The point of the video is that to recognise the song, you don’t need the whole keyboard to be functioning. You just need a few of the keys to be working – and they don’t even have to be 100% precise – to be able to identify the whole song. I have to admit that the efficacy of this video was offset for me by the fact that I got the song wrong, but in the YouTube description of the video, Katie explains this is a common mistake, and uses the point to illustrate that with insufficient data you might get the wrong answer. (I got the wrong answer with complete data though!)

In the case of the music video, it’s our brain that fills in the gaps to give us the whole tune. In the case of the black hole data, it’s sophisticated and clever picture imaging techniques, that rely on the known physics of light transmission and a library of the patterns found in images of many different types. From this combination of physics and library of image templates, it’s possible to extrapolate from the observed data to build proposal images, and for each one find a score of how plausible that image is. The final image is then the one that has the greatest plausibility score. Engineers call this image reconstruction; but the algorithm is fundamentally statistical.

At least, that’s how I understood things. But here’s Katie again giving a much  better explanation in a Ted talk:

Ok, so much for black holes. Now, think of:

  1. Telescopes as football matches;
  2. Image data as match results;
  3. The black hole as a picture that contains information about how good football teams really are;
  4. Astrophysics as the rules by which football matches are played;
  5. The templates that describe how an image changes from one pixel to the next as a rule for saying how team performances might change from one game to the next.

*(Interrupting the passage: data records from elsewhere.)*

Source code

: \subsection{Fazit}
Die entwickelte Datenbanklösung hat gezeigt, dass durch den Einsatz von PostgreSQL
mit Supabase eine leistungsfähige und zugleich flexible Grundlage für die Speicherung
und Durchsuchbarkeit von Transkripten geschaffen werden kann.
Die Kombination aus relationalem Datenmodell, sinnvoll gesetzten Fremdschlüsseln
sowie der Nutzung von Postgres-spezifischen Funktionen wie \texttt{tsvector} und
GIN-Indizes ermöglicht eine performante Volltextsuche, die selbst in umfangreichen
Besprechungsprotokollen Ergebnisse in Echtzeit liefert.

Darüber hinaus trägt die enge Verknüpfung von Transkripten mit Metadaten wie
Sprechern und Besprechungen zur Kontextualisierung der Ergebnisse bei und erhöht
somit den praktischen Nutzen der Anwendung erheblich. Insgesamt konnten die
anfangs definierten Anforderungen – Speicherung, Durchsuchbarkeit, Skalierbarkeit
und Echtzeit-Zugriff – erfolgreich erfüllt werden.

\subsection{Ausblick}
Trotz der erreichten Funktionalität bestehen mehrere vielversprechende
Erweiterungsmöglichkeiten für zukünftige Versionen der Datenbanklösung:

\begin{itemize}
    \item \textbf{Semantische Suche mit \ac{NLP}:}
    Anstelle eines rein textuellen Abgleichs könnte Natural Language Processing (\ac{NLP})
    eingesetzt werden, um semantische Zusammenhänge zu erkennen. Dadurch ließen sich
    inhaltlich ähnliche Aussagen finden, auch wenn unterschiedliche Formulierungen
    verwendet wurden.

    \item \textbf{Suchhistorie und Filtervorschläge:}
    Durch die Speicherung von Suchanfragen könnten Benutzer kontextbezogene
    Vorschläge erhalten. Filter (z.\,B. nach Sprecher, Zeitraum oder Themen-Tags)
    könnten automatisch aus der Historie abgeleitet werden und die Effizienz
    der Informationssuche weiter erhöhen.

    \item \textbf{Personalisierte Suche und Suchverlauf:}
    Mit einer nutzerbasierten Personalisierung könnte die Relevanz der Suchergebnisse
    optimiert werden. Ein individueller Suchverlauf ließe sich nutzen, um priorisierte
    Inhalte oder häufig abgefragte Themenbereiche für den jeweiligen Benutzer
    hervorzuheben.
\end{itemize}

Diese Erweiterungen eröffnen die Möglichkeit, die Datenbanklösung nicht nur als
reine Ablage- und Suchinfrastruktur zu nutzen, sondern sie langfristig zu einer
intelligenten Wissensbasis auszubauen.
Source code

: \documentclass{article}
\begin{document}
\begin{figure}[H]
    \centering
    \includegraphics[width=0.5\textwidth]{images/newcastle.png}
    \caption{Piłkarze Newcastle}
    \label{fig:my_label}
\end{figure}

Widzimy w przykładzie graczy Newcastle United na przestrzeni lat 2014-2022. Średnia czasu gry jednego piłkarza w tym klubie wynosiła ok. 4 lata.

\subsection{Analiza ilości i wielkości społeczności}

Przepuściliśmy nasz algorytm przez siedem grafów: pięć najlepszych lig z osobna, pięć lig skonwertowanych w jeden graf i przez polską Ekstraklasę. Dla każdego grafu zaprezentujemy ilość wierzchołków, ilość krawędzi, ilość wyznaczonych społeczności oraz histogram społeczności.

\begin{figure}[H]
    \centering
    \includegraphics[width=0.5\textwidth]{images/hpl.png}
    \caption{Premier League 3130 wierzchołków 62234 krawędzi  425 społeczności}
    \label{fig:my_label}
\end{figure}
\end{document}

And you can maybe see that in a very general sense, the problem of reconstructing an image of a black hole has the same elements as that of estimating the abilities of football teams. Admittedly, our football models are rather less sophisticated, and we don’t need to wait for the end of the Antarctic winter to ship half a tonne of hard drives containing data back to the lab for processing. But the principles of Statistics are generally the same in all applications, from black hole imaging to sports modelling, and everything in between.

Calling BS

You have to be wary of newspaper articles published on 1 April, but I think this one is genuine. The Guardian on Monday contained a report about scientific research into bullshit. Or more specifically, a scientific/statistical study into the demographics of bullshitting.

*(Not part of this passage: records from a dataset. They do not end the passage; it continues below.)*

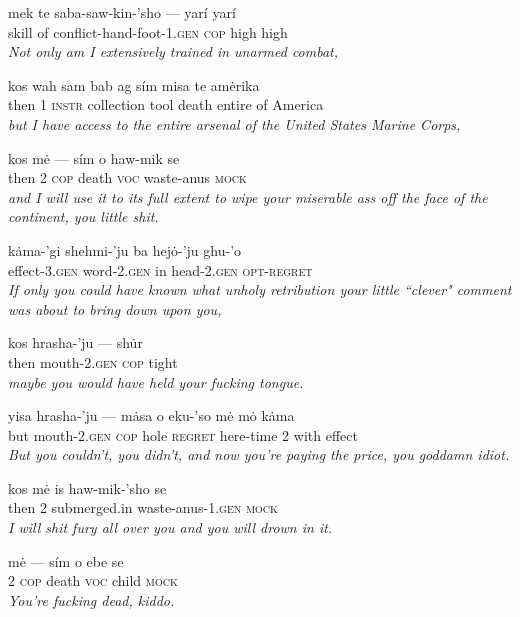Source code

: \documentclass{article}[10pt]
\begin{document}
\begin{exe}
\ex
\gll mek te saba-saw-kin-'sho --- yar\'{i} yar\'{i}\\
skill of conflict-hand-foot-\textsc{1.gen} \textsc{cop} high high\\
\trans \emph{Not only am I extensively trained in unarmed combat,}

\ex
\gll kos wah sam bab ag s\'{i}m misa te am\.{e}rika\\
then 1 \textsc{instr} collection tool death entire of America\\
\trans \emph{but I have access to the entire arsenal of the United States Marine Corps,}

\ex
\gll kos m\.{e} --- s\'{i}m o haw-mik se\\
then 2 \textsc{cop} death \textsc{voc} waste-anus \textsc{mock}\\
\trans \emph{and I will use it to its full extent to wipe your miserable ass off the face of the continent, you little shit.}

\ex
\gll k\.{a}ma-'gi shehmi-'ju ba hej\.{o}-'ju ghu-'o\\
effect-\textsc{3.gen} word-\textsc{2.gen} in head-\textsc{2.gen} \textsc{opt}-\textsc{regret}\\
\trans \emph{If only you could have known what unholy retribution your little ``clever" comment was about to bring down upon you,}

\ex
\gll kos hrasha-'ju --- sh\.{u}r\\
then mouth-\textsc{2.gen} \textsc{cop} tight\\
\trans \emph{maybe you would have held your fucking tongue.}

\ex
\gll yisa hrasha-'ju --- m\.{a}sa o eku-'so m\.{e} m\.{o} k\.{a}ma\\
but mouth-\textsc{2.gen} \textsc{cop} hole \textsc{regret} here-time 2 with effect\\
\trans \emph{But you couldn't, you didn't, and now you're paying the price, you goddamn idiot.}

\ex
\gll kos m\.{e} is haw-mik-'sho se\\
then 2 submerged.in waste-anus-\textsc{1.gen} \textsc{mock}\\
\trans \emph{I will shit fury all over you and you will drown in it.}

\ex
\gll m\.{e} --- s\'{i}m o ebe se\\
2 \textsc{cop} death \textsc{voc} child \textsc{mock}\\
\trans \emph{You're fucking dead, kiddo.}
\end{exe}
\clearpage
\end{document}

Now, to make any sense of this, it’s important first to understand what bullshit is.  Bullshit is different from lying. The standard treatise in this field is ‘On Bullshit‘ by Harry Frankfurt. I’m not kidding. He writes:

It is impossible for someone to lie unless he thinks he knows the truth. Producing bullshit requires no such conviction

In other words, bullshitting is providing a version of events that gives the impression you know what you are talking about, when in fact you don’t.

Unfortunately, standard dictionaries tend to define bullshitting as something like ‘talking nonsense’, though this is – irony alert – bullshit. This article explains why and includes the following example. Consider the phrase

Hidden meaning transforms unparalleled abstract beauty.

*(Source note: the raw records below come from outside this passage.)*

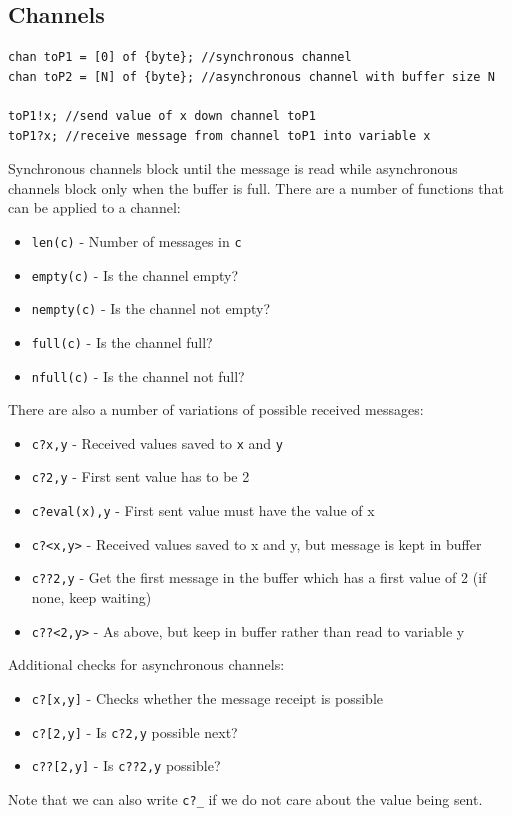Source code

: \documentclass[11pt]{article}
\theoremstyle{definition}
\begin{document}
\subsection{Channels}
\begin{lstlisting}[caption={Channel definition}]
chan toP1 = [0] of {byte}; //synchronous channel
chan toP2 = [N] of {byte}; //asynchronous channel with buffer size N

toP1!x; //send value of x down channel toP1
toP1?x; //receive message from channel toP1 into variable x
\end{lstlisting}
Synchronous channels block until the message is read while asynchronous channels block only when the buffer is full. 
\n
There are a number of functions that can be applied to a channel:
\begin{itemize}
\item \texttt{len(c)} - Number of messages in \texttt{c}
\item \texttt{empty(c)} - Is the channel empty?
\item \texttt{nempty(c)} - Is the channel not empty?
\item \texttt{full(c)} - Is the channel full?
\item \texttt{nfull(c)} - Is the channel not full?
\end{itemize}
There are also a number of variations of possible received messages:
\begin{itemize}
\item \texttt{c?x,y} - Received values saved to \texttt{x} and \texttt{y}
\item \texttt{c?2,y} - First sent value has to be 2
\item \texttt{c?eval(x),y} - First sent value must have the value of x
\item \texttt{c?<x,y>} - Received values saved to x and y, but message is kept in buffer
\item \texttt{c??2,y} - Get the first message in the buffer which has a first value of 2 (if none, keep waiting)
\item \texttt{c??<2,y>} - As above, but keep in buffer rather than read to variable y
\end{itemize}
Additional checks for asynchronous channels:
\begin{itemize}
\item \texttt{c?[x,y]} - Checks whether the message receipt is possible
\item \texttt{c?[2,y]} - Is \texttt{c?2,y} possible next?
\item \texttt{c??[2,y]} - Is \texttt{c??2,y} possible?
\end{itemize}
Note that we can also write \texttt{c?\_} if we do not care about the value being sent.
\end{document}
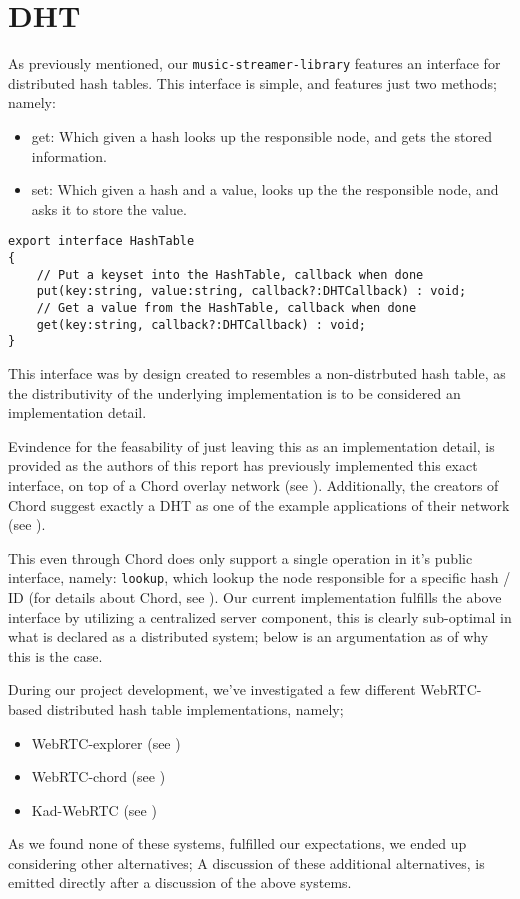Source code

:\section{DHT}
\label{sec:dht}

As previously mentioned, our \verb|music-streamer-library| features an
interface for distributed hash tables. This interface is simple, and features
just two methods; namely:
\begin{itemize}
    \item get: Which given a hash looks up the responsible node, and gets the 
        stored information.
    \item set: Which given a hash and a value, looks up the the responsible
        node, and asks it to store the value.
\end{itemize}
\begin{lstlisting}[caption={TypeScript DHT HashTable interface}]
export interface HashTable
{
    // Put a keyset into the HashTable, callback when done
    put(key:string, value:string, callback?:DHTCallback) : void;
    // Get a value from the HashTable, callback when done
    get(key:string, callback?:DHTCallback) : void;
}
\end{lstlisting}
This interface was by design created to resembles a non-distrbuted hash table,
as the distributivity of the underlying implementation is to be considered an 
implementation detail.

Evindence for the feasability of just leaving this as an implementation detail,
is provided as the authors of this report has previously implemented this exact
interface, on top of a Chord overlay network (see \citep{Skeen:Chord}).
Additionally, the creators of Chord suggest exactly a \acs{DHT} as one of the example
applications of their network (see \citep{Brunskill:Chord}).

This even through Chord does only support a single operation in it's public 
interface, namely: \verb|lookup|, which lookup the node responsible for a
specific hash / ID (for details about Chord, see \citep{Stoica:Chord}).
\newline\newline
Our current implementation fulfills the above interface by utilizing a
centralized server component, this is clearly sub-optimal in what is declared
as a distributed system; below is an argumentation as of why this is the case.

During our project development, we've investigated a few different WebRTC-based
distributed hash table implementations, namely;
\begin{itemize}
    \item WebRTC-explorer (see \citep{diasdavid:webrtc-explorer})
    \item WebRTC-chord (see \citep{diasdavid:webrtc-chord})
    \item Kad-WebRTC (see \citep{kadtools:kad-webrtc})
\end{itemize}
As we found none of these systems, fulfilled our expectations, we ended up 
considering other alternatives; A discussion of these additional alternatives,
is emitted directly after a discussion of the above systems.

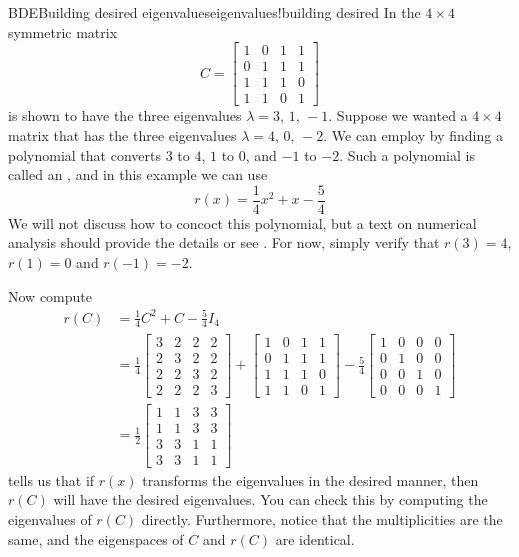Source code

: \begin{example}{BDE}{Building desired eigenvalues}{eigenvalues!building desired}
In  the $4\times 4$ symmetric matrix
%
\begin{equation*}
C=
\begin{bmatrix}
1 &  0 &  1 &  1\\ 
0 &  1 &  1 &  1\\ 
1 &  1 &  1 &  0\\ 
1 &  1 &  0 &  1
\end{bmatrix}
\end{equation*}
%
is shown to have the three eigenvalues $\lambda=3,\,1,\,-1$.  Suppose we wanted a $4\times 4$ matrix that has the three eigenvalues $\lambda=4,\,0,\,-2$.  We can employ  by finding a polynomial that converts $3$ to $4$, $1$ to $0$, and $-1$ to $-2$.  Such a polynomial is called an , and in this example we can use
%
\begin{equation*}
r(x)=\frac{1}{4}x^2+x-\frac{5}{4}
\end{equation*}
%
We will not discuss how to concoct this polynomial, but a text on numerical analysis should provide the details or see .  For now, simply verify that $r(3)=4$, $r(1)=0$ and $r(-1)=-2$.\par
%
Now compute
%
\begin{align*}
r(C)&=\frac{1}{4}C^2+C-\frac{5}{4}I_4\\
&=
\frac{1}{4}
\begin{bmatrix}
3 &  2 &  2 &  2\\
2 &  3 &  2 &  2\\
2 &  2 &  3 &  2\\
2 &  2 &  2 &  3
\end{bmatrix}
+
\begin{bmatrix}
1 &  0 &  1 &  1\\ 
0 &  1 &  1 &  1\\ 
1 &  1 &  1 &  0\\ 
1 &  1 &  0 &  1
\end{bmatrix}
-\frac{5}{4}
\begin{bmatrix}
1 &  0 &  0 &  0\\ 
0 &  1 &  0 &  0\\ 
0 &  0 &  1 &  0\\ 
0 &  0 &  0 &  1
\end{bmatrix}\\
%
&=
\frac{1}{2}
\begin{bmatrix}
1 &  1 &  3 &  3\\
1 &  1 &  3 &  3\\
3 &  3 &  1 &  1\\
3 &  3 &  1 &  1
\end{bmatrix}
%
\end{align*}
%
 tells us that if $r(x)$ transforms the eigenvalues in the desired manner, then $r(C)$ will have the desired eigenvalues.  You can check this by computing the eigenvalues of $r(C)$ directly.  Furthermore, notice that the multiplicities are the same, and the eigenspaces of $C$ and $r(C)$ are identical.
\end{example}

It argues that since the sentence is grammatically correct, but intellectually meaningless, it is an example of bullshit. On the other hand, the same set of words in a different order, for example

Unparalleled transforms meaning beauty hidden abstract.

are simply nonsense. Since they lack grammatical structure, the author isn’t bullshitting. He’s just talking garbage.

So, bullshit is different from lying in that the bullshitter will generally not know the truth; and it’s different from nonsense in that it has specific intent to deceive or misdirect.

But back to the Guardian article. The statistical study it refers to reveals a number of interesting outcomes:

  • Boys bullshit more than girls;
  • Children from higher socioeconomic backgrounds tend to bullshit more than those from poorer backgrounds;
  • North Americans bullshit the most (among the countries studied);
  • Bullshitters tend to perceive themselves as self-confident and high achievers.

If only I could think of an example of a self-confident, North American male from a wealthy background with a strong tendency to disseminate bullshit in order to illustrate these points.

But what’s all this got to do with Statistics? Well, it cuts both ways. First, the cool logic of Statistics can be used to identify and correct bullshit. Indeed, if you happen to study at the University of Washington, you can enrol for the course ‘Calling Bullshit: Data Reasoning in a Digital World‘, which is dedicated to the subject. The objectives for this course, as listed in its syllabus, are that after the course you should be able to:

  • Remain vigilant for bullshit contaminating your information diet.
  • Recognize said bullshit whenever and wherever you encounter it.
  • Figure out for yourself precisely why a particular bit of bullshit is bullshit.
  • Provide a statistician or fellow scientist with a technical explanation of why a claim is bullshit.
  • Provide your crystals-and-homeopathy aunt or casually racist uncle with an accessible and persuasive explanation of why a claim is bullshit.

I especially like the fact that after following this course you’ll be well-equipped to take on both the renegade hippy and racist wings of your family.

So that’s the good side of things. On the bad side, it’s extremely easy to use Statistics to disseminate bullshit. Partly because not everyone is sufficiently clued-up to really understand statistical concepts and to be critical when confronted with them; and partly because, even if you have a good statistical knowledge and are appropriately sceptical, you’re still likely to have to rely on the accuracy of the analysis, without access to the data on which they were based.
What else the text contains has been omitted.